Ir Ridar Hendri MSi PhD: Teknologi AI Ringankan Tugas Wartawan, Tapi Juga Bisa Jadi Sumber Bencana

Ir Ridar Hendri MSi PhD: Teknologi AI Ringankan Tugas Wartawan, Tapi Juga Bisa Jadi Sumber Bencana
Ir. Ridar Hendri, MSi, PhD

JAKARTA (Riauinfo) - Pakar komunikasi pembangunan FPK Universitas Riau, Ir Ridar Hendri MSi PhD, mengingatkan kaum jurnalis siber agar berhati-hati dalam menggunakan teknologi kecerdasan buatan (Artificial Intelligence / AI) untuk membantu meringankan tugas-tugas jurnalistik. Sebab, meski teknologi AI dapat memberikan kemudahan dalam  bekerja, tapi dapat juga menjadi sumber bencana jika salah menggunakannya.

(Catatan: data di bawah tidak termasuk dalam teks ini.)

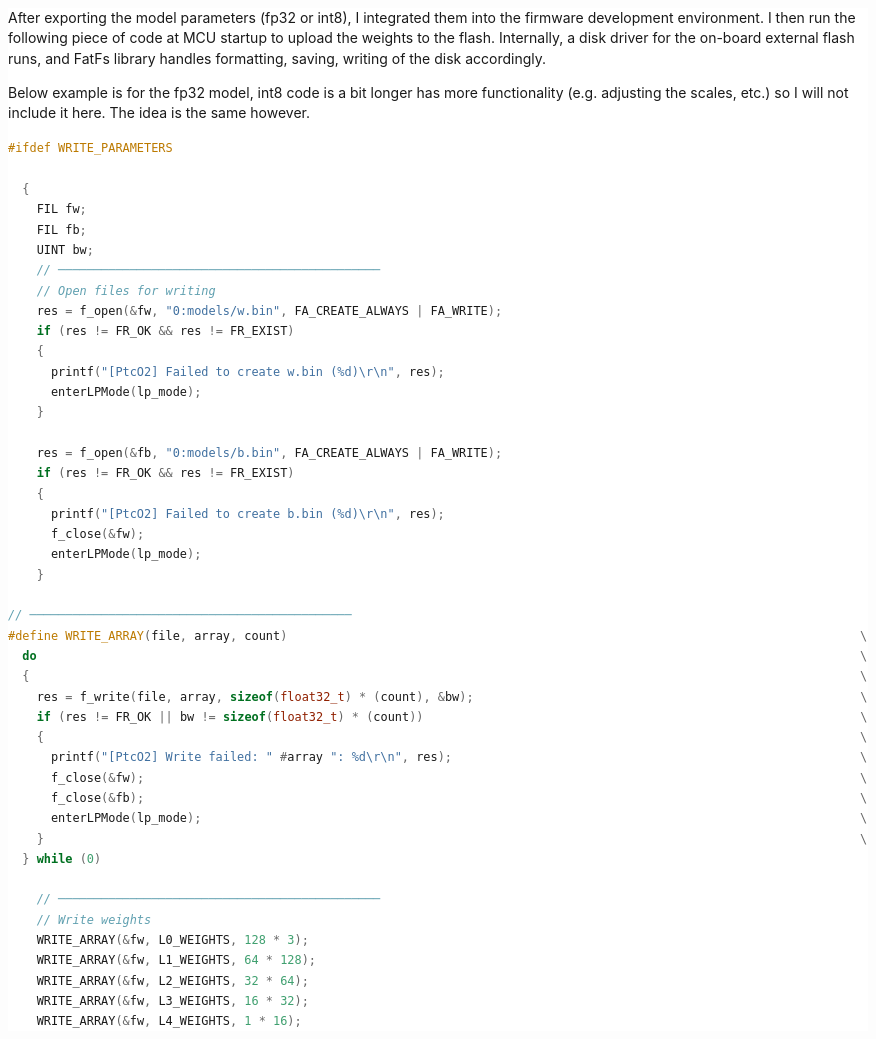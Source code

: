 After exporting the model parameters (fp32 or int8), I integrated them into the firmware development environment. I then run the following piece of code at MCU startup to upload the weights to the flash. Internally, a disk driver for the on-board external flash runs, and FatFs library handles formatting, saving, writing of the disk accordingly.

Below example is for the fp32 model, int8 code is a bit longer has more functionality (e.g. adjusting the scales, etc.) so I will not include it here. The idea is the same however.

```cpp
#ifdef WRITE_PARAMETERS

  {
    FIL fw;
    FIL fb;
    UINT bw;
    // ─────────────────────────────────────────────
    // Open files for writing
    res = f_open(&fw, "0:models/w.bin", FA_CREATE_ALWAYS | FA_WRITE);
    if (res != FR_OK && res != FR_EXIST)
    {
      printf("[PtcO2] Failed to create w.bin (%d)\r\n", res);
      enterLPMode(lp_mode);
    }

    res = f_open(&fb, "0:models/b.bin", FA_CREATE_ALWAYS | FA_WRITE);
    if (res != FR_OK && res != FR_EXIST)
    {
      printf("[PtcO2] Failed to create b.bin (%d)\r\n", res);
      f_close(&fw);
      enterLPMode(lp_mode);
    }

// ─────────────────────────────────────────────
#define WRITE_ARRAY(file, array, count)                                                                                \
  do                                                                                                                   \
  {                                                                                                                    \
    res = f_write(file, array, sizeof(float32_t) * (count), &bw);                                                      \
    if (res != FR_OK || bw != sizeof(float32_t) * (count))                                                             \
    {                                                                                                                  \
      printf("[PtcO2] Write failed: " #array ": %d\r\n", res);                                                         \
      f_close(&fw);                                                                                                    \
      f_close(&fb);                                                                                                    \
      enterLPMode(lp_mode);                                                                                            \
    }                                                                                                                  \
  } while (0)

    // ─────────────────────────────────────────────
    // Write weights
    WRITE_ARRAY(&fw, L0_WEIGHTS, 128 * 3);
    WRITE_ARRAY(&fw, L1_WEIGHTS, 64 * 128);
    WRITE_ARRAY(&fw, L2_WEIGHTS, 32 * 64);
    WRITE_ARRAY(&fw, L3_WEIGHTS, 16 * 32);
    WRITE_ARRAY(&fw, L4_WEIGHTS, 1 * 16);

```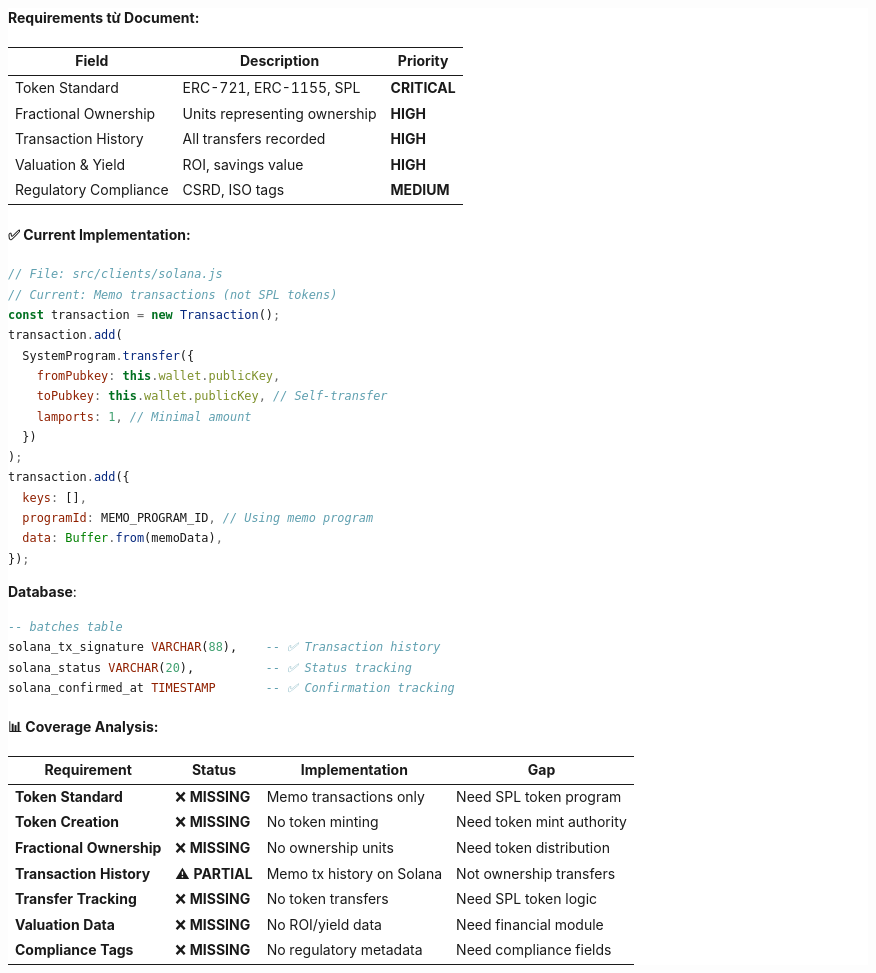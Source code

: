 #### Requirements từ Document:

| Field                 | Description                  | Priority     |
| --------------------- | ---------------------------- | ------------ |
| Token Standard        | ERC-721, ERC-1155, SPL       | **CRITICAL** |
| Fractional Ownership  | Units representing ownership | **HIGH**     |
| Transaction History   | All transfers recorded       | **HIGH**     |
| Valuation & Yield     | ROI, savings value           | **HIGH**     |
| Regulatory Compliance | CSRD, ISO tags               | **MEDIUM**   |

#### ✅ Current Implementation:

```javascript
// File: src/clients/solana.js
// Current: Memo transactions (not SPL tokens)
const transaction = new Transaction();
transaction.add(
  SystemProgram.transfer({
    fromPubkey: this.wallet.publicKey,
    toPubkey: this.wallet.publicKey, // Self-transfer
    lamports: 1, // Minimal amount
  })
);
transaction.add({
  keys: [],
  programId: MEMO_PROGRAM_ID, // Using memo program
  data: Buffer.from(memoData),
});
```

**Database**:

```sql
-- batches table
solana_tx_signature VARCHAR(88),    -- ✅ Transaction history
solana_status VARCHAR(20),          -- ✅ Status tracking
solana_confirmed_at TIMESTAMP       -- ✅ Confirmation tracking
```

#### 📊 Coverage Analysis:

| Requirement              | Status         | Implementation            | Gap                       |
| ------------------------ | -------------- | ------------------------- | ------------------------- |
| **Token Standard**       | ❌ **MISSING** | Memo transactions only    | Need SPL token program    |
| **Token Creation**       | ❌ **MISSING** | No token minting          | Need token mint authority |
| **Fractional Ownership** | ❌ **MISSING** | No ownership units        | Need token distribution   |
| **Transaction History**  | ⚠️ **PARTIAL** | Memo tx history on Solana | Not ownership transfers   |
| **Transfer Tracking**    | ❌ **MISSING** | No token transfers        | Need SPL token logic      |
| **Valuation Data**       | ❌ **MISSING** | No ROI/yield data         | Need financial module     |
| **Compliance Tags**      | ❌ **MISSING** | No regulatory metadata    | Need compliance fields    |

Hal itu dipaparkannya saat tampil sebagai pembicara bersama Prof Dr Widodo Muktiyo, Staf Ahli Menteri Komunikasi dan Informatika (Kominfo)  dalam Dialog Nasional "Transformasi Jurnalis di Era Digitalisasi" di Hotel Acacia Jakarta, Senin (27/5).  Acara diselenggarakan dalam rangka HUT ke-2 organisasi Pro Jurnalismedia Siber.

Menurut Ridar, teknologi AI di satu sisi memang dapat membantu wartawan dalam hal otomatisasi penulisan berita, analisis data dan prediksi, pemantauan media sosial, dan pencaharian informasi dan fakta. Tapi di lain sisi, teknologi ini bekerja hanya mampu meredefinisi sesuatu hal berdasarkan jutaan data yang tersimpan di big data. 

"Jika data yang dijadikan dasar oleh sistem AI ternyata salah, maka karya jurnalistik yang dibuat wartawan berdasarkan bantuan teknilogi AI, tentu akan salah juga," kata doktor komunikasi pembangunan lulusan Universiti Selangor Malaysia itu. 

Dia mengingatkan, bahwa saat ini timbul kekhawatirkan di dunia jurnalistik terkait arti sebuah kebenaran. Sebab kita saat ini berada di era post-truth (pasca kebenaran), dunia dimana masyarakat sulit membedakan mana yang benar, mana yang salah. Di era ini, informasi-informasi hoaks yang banyak bersileweran di sistem online, secara otomatis akan tersimpan dalam big data. Nah, ketika suatu saat nanti jurnalis ingin menggunakan AI untuk memperoleh suatu data, maka data yang diberikan big data adalah data yang salah tadi, sehingga karya jurnalistik yang dihasilkan pun, akan salah. "Ini bahayanya," kata Staf Khusus Bidang Komunikasi Rektor/ Warek Universitas Riau ini. 

Ironisnya, lanjut dia, ekosistem media sekarang lebih menghargai berita sederhana namun populer, ketimbang berita serius/investigasi tapi tidak viral.  

Karena itu, pengelola media harus memiliki strategi untuk menyiapkan para jurnalisnya. Diantaranya melalui program pendidikan dan pelatihan, kolaborasi dan adaptasi jurnalis dengan mesin (robot) AI itu sendiri.

"Ini harus dilakukan, karena meskipun cerdas, tapi robot AI tidak punya jiwa dan tak mengerti etika. Hanya jurnalis lah yang bisa menjaga prinsip-prinsip etika itu dalam tugas-tugas jurnalistik" pungkas nya.

Sementara itu, Prof Widodo mengatakan media siber menjadi bagian penting dalam perkembangan dunia pers. Sebab mampu menghadirkan informasi terbaru, cepat dan dengan memiliki cakupan yang luas. Karena itu seorang wartawan harus mampu bertransformasi dari sistem jurnalistik konvensional ke digital. "Harus dapat memanfaatkan peluang,  menjawab berbagai tantangan, serta mampu menghasilkan produk jurnalistik yang kreatif dan inovatif," katanya.